CLIPred is a framework that jointly optimizes the I-JEPA self-supervision and CLIP language supervision objectives for visual representation learning, outperforming either alone and achieving better zero-shot transfer than DINOv2+CLIP at lower training cost.
This paper introduces Restorative Step-Calibrated Diffusion (RSCD) for biomedical optical image restoration, improving reconstruction fidelity by adapting denoising dynamics to the characteristics of microscopy data.
SimCLIP is a generalized framework for CLIP fine-tuning that constructs minibatches containing clusters of similar image-text pairs to produce harder in-batch negatives, improving downstream performance over standard CLIP fine-tuning without hand-crafted hard negative captions.
This work proposes Masked Slice Diffusion for Super-Resolution (MSDSR), a strategy for volumetric biomedical super-resolution trained with only 2D supervision, enabling high-quality 3D reconstruction when fully paired 3D labels are scarce.

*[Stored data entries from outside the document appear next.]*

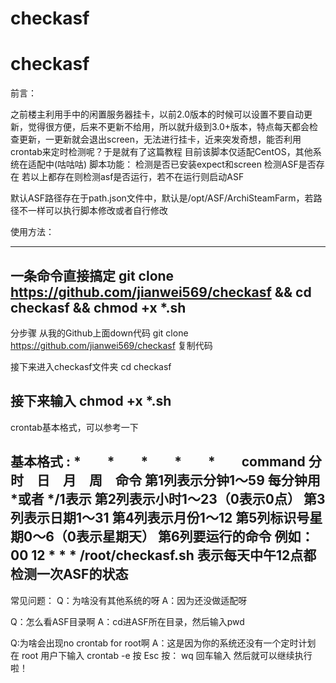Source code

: # checkasf
# checkasf
前言：

之前楼主利用手中的闲置服务器挂卡，以前2.0版本的时候可以设置不要自动更新，觉得很方便，后来不更新不给用，所以就升级到3.0+版本，特点每天都会检查更新，一更新就会退出screen，无法进行挂卡，近来突发奇想，能否利用crontab来定时检测呢？于是就有了这篇教程
目前该脚本仅适配CentOS，其他系统在适配中(咕咕咕)
脚本功能：
检测是否已安装expect和screen
检测ASF是否存在
若以上都存在则检测asf是否运行，若不在运行则启动ASF

默认ASF路径存在于path.json文件中，默认是/opt/ASF/ArchiSteamFarm，若路径不一样可以执行脚本修改或者自行修改

使用方法：

---
一条命令直接搞定
git clone https://github.com/jianwei569/checkasf && cd checkasf && chmod +x *.sh
---
分步骤
从我的Github上面down代码
git clone https://github.com/jianwei569/checkasf
复制代码


接下来进入checkasf文件夹
cd checkasf

接下来输入
chmod +x *.sh
---
crontab基本格式，可以参考一下

基本格式 : 
*　　*　　*　　*　　*　　command 
分　时　日　月　周　命令 
第1列表示分钟1～59 每分钟用*或者 */1表示 
第2列表示小时1～23（0表示0点） 
第3列表示日期1～31 
第4列表示月份1～12 
第5列标识号星期0～6（0表示星期天） 
第6列要运行的命令 
例如：
00 12 * * * /root/checkasf.sh 
表示每天中午12点都检测一次ASF的状态
---
常见问题：
Q：为啥没有其他系统的呀
A：因为还没做适配呀

Q：怎么看ASF目录啊
A：cd进ASF所在目录，然后输入pwd

Q:为啥会出现no crontab for root啊
A：这是因为你的系统还没有一个定时计划
    在 root 用户下输入 crontab -e
按 Esc 按： wq   回车输入
然后就可以继续执行啦！
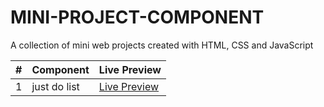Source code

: # MINI-PROJECT-COMPONENT

A collection of mini web projects created with HTML, CSS and JavaScript

|  #  | Component       | Live Preview                                                                   |
| :-: | :-------------- | :----------------------------------------------------------------------------- |
|  1  | just do list       | [Live Preview](https://ikhsannh.github.io/experiment/)       |
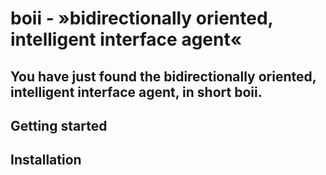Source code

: # boii - »bidirectionally oriented, intelligent interface agent«

## You have just found the bidirectionally oriented, intelligent interface agent, in short boii.

## Getting started

## Installation
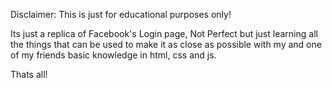Disclaimer: This is just for educational purposes only!

Its just a replica of Facebook's Login page, Not Perfect but just learning all the things that can be used to make it as close as possible with my and one of my friends basic knowledge in html, css and js.

Thats all!
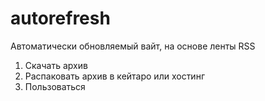 # autorefresh
Автоматически обновляемый вайт, на основе ленты RSS

1. Скачать архив
2. Распаковать архив в кейтаро или хостинг
3. Пользоваться
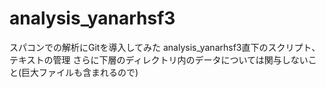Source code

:# analysis_yanarhsf3

スパコンでの解析にGitを導入してみた
analysis_yanarhsf3直下のスクリプト、テキストの管理
さらに下層のディレクトリ内のデータについては関与しないこと(巨大ファイルも含まれるので)
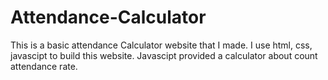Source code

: # Attendance-Calculator
This is a basic attendance Calculator website that I made.
I use html, css, javascipt to build this website.
Javascipt provided a calculator about count attendance rate.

This study introduces Slide Pre-trained Transformers (SPT), a self-supervised framework for whole-slide representation learning that captures multiscale histologic structure to support downstream pathology tasks with limited manual annotation.
HiDisc is a self-supervised learning method that leverages the inherent patient-slide-patch hierarchy of biomedical microscopy to learn stronger visual representations without explicit negative mining.
OpenSRH is the first public dataset of clinical stimulated Raman histology images from brain tumor patients, released alongside benchmarks to accelerate machine learning research for intraoperative brain tumor diagnosis.
This paper develops a weakly supervised denoising approach for stimulated Raman histology, improving image quality in label-free optical microscopy of human brain tumor specimens.